What you should do:
Only those lines in the data below from the line containing "the error code." through the line containing "camera in different", both included, should be restated word for word.
Start of Block
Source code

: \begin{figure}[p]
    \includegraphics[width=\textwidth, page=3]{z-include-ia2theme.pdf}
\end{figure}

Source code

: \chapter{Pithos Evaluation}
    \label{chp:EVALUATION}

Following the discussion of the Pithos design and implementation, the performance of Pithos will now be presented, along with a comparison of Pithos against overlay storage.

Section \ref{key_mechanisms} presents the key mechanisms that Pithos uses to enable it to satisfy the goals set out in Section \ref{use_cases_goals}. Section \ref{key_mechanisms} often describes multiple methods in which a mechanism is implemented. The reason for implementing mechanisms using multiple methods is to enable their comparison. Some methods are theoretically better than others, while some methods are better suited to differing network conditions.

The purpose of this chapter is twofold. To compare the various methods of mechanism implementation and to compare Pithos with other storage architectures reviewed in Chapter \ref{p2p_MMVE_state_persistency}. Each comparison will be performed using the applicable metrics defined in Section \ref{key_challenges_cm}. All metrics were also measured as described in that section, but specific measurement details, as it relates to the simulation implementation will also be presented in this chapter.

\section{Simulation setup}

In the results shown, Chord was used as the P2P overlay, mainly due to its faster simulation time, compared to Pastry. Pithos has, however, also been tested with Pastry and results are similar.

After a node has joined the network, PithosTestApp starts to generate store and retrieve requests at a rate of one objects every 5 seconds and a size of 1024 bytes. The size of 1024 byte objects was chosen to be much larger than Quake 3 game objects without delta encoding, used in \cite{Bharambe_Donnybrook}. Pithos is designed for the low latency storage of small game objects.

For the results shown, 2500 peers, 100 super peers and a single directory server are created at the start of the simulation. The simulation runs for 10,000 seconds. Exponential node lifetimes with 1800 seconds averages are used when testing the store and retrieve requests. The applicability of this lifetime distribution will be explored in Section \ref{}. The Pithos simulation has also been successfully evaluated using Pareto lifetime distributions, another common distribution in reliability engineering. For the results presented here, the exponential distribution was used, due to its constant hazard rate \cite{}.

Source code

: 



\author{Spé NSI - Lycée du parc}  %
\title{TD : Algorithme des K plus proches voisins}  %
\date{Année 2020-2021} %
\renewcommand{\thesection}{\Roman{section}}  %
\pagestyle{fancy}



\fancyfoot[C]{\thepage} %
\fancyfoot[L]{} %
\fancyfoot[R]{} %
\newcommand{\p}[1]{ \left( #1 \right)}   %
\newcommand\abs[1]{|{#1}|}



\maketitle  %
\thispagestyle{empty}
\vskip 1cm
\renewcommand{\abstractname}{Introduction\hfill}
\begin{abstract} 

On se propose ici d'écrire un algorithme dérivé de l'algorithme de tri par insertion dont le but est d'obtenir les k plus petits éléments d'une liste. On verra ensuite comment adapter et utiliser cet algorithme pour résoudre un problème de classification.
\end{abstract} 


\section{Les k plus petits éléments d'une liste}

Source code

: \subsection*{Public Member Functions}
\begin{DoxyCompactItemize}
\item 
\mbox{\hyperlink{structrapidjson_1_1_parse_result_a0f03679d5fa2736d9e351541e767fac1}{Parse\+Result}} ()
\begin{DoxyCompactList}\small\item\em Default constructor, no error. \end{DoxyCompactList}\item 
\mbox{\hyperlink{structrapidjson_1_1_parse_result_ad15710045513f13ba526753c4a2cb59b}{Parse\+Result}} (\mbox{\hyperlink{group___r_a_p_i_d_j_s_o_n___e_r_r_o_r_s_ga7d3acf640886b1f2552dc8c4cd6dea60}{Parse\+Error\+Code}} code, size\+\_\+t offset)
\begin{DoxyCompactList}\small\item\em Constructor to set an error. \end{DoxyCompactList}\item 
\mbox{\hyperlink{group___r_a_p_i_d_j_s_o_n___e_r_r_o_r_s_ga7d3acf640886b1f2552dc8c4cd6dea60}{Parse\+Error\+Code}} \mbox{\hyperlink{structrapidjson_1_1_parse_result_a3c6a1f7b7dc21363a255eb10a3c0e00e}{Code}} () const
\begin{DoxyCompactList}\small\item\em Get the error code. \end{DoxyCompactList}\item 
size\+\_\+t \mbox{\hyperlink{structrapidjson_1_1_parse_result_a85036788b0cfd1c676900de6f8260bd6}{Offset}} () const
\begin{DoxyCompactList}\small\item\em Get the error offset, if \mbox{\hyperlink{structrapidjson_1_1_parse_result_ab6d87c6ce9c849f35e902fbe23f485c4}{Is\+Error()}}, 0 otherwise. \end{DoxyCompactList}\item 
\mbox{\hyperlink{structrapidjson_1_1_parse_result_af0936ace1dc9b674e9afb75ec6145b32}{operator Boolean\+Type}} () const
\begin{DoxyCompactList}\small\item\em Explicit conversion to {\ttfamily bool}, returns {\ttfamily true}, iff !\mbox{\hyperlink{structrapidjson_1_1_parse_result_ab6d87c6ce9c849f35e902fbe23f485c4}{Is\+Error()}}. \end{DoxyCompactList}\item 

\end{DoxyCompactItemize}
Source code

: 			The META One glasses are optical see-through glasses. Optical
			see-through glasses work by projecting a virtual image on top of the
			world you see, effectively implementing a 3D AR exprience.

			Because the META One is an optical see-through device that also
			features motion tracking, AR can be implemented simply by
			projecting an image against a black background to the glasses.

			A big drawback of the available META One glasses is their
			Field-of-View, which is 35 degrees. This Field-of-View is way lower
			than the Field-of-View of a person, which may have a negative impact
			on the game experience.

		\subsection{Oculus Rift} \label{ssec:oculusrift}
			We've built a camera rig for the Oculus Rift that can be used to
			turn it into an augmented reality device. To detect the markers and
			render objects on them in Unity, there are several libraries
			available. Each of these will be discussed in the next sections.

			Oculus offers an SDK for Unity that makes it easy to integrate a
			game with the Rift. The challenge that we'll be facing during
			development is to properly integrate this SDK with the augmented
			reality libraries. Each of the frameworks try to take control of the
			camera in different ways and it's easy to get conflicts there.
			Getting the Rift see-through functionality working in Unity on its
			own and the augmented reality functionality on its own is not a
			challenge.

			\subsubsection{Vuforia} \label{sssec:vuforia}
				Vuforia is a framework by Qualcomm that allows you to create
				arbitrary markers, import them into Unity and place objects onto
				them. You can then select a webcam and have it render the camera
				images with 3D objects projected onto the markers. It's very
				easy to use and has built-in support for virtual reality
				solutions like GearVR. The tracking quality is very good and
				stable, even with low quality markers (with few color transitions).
End of Block
Solution to the problem:
\begin{DoxyCompactList}\small\item\em Get the error code. \end{DoxyCompactList}\item 
size\+\_\+t \mbox{\hyperlink{structrapidjson_1_1_parse_result_a85036788b0cfd1c676900de6f8260bd6}{Offset}} () const
\begin{DoxyCompactList}\small\item\em Get the error offset, if \mbox{\hyperlink{structrapidjson_1_1_parse_result_ab6d87c6ce9c849f35e902fbe23f485c4}{Is\+Error()}}, 0 otherwise. \end{DoxyCompactList}\item 
\mbox{\hyperlink{structrapidjson_1_1_parse_result_af0936ace1dc9b674e9afb75ec6145b32}{operator Boolean\+Type}} () const
\begin{DoxyCompactList}\small\item\em Explicit conversion to {\ttfamily bool}, returns {\ttfamily true}, iff !\mbox{\hyperlink{structrapidjson_1_1_parse_result_ab6d87c6ce9c849f35e902fbe23f485c4}{Is\+Error()}}. \end{DoxyCompactList}\item 

\end{DoxyCompactItemize}
Source code

: 			The META One glasses are optical see-through glasses. Optical
			see-through glasses work by projecting a virtual image on top of the
			world you see, effectively implementing a 3D AR exprience.

			Because the META One is an optical see-through device that also
			features motion tracking, AR can be implemented simply by
			projecting an image against a black background to the glasses.

			A big drawback of the available META One glasses is their
			Field-of-View, which is 35 degrees. This Field-of-View is way lower
			than the Field-of-View of a person, which may have a negative impact
			on the game experience.

		\subsection{Oculus Rift} \label{ssec:oculusrift}
			We've built a camera rig for the Oculus Rift that can be used to
			turn it into an augmented reality device. To detect the markers and
			render objects on them in Unity, there are several libraries
			available. Each of these will be discussed in the next sections.

			Oculus offers an SDK for Unity that makes it easy to integrate a
			game with the Rift. The challenge that we'll be facing during
			development is to properly integrate this SDK with the augmented
			reality libraries. Each of the frameworks try to take control of the
			camera in different ways and it's easy to get conflicts there.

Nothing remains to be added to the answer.